Dataset excerpts
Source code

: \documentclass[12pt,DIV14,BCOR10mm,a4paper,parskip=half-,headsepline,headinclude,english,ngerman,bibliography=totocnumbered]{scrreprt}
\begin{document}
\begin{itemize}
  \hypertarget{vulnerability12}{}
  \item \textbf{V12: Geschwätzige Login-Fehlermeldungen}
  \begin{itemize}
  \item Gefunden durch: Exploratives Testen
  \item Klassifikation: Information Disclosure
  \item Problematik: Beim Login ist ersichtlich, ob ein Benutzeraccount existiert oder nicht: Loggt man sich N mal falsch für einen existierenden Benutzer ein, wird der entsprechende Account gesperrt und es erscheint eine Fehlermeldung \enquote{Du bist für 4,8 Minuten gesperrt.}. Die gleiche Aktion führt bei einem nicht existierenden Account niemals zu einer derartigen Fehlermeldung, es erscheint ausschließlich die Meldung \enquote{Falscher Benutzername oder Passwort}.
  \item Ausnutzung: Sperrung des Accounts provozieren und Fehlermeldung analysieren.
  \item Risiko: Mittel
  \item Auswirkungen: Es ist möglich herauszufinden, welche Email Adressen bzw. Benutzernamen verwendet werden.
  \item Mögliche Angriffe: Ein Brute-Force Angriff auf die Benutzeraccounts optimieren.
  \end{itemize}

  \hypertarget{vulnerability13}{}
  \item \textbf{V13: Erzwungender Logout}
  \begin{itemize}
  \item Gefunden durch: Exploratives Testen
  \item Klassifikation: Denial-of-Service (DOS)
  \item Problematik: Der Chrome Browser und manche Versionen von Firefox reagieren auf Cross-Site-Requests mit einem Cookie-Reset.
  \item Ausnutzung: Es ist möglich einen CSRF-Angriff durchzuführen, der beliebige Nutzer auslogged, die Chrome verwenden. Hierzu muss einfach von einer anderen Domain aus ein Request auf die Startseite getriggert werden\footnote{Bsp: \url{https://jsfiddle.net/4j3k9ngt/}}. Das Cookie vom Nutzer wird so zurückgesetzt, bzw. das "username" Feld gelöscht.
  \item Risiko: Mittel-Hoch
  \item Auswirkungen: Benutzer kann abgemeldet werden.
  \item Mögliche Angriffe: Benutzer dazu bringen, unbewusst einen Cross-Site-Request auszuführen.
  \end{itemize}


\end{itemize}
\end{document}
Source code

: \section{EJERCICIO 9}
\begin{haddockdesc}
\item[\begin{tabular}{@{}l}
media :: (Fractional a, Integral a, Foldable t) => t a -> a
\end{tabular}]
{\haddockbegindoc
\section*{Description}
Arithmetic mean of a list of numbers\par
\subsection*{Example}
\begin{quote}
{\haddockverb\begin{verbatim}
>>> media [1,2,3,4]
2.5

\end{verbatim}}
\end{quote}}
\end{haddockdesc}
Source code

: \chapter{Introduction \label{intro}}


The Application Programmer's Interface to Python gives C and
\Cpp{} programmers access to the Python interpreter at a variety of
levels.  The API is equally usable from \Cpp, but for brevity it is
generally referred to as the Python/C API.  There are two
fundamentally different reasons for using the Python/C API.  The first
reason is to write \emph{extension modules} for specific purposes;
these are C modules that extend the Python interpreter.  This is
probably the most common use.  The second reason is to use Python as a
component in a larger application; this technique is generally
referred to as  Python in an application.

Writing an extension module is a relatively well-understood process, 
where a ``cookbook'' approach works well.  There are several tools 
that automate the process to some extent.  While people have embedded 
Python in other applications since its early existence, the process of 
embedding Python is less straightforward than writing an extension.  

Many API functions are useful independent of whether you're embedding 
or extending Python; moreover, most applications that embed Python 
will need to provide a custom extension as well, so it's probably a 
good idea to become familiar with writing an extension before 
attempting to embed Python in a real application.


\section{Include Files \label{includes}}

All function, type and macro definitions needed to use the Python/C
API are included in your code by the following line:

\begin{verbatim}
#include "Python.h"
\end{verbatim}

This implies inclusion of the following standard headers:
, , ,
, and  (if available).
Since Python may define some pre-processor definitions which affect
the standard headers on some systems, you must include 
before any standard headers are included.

## TASK REQUIREMENTS:
Copy out the lines of the data where the string "embedding" occurs.

## SOLUTION FOR THIS TASK:
embedding Python is less straightforward than writing an extension.  
Many API functions are useful independent of whether you're embedding 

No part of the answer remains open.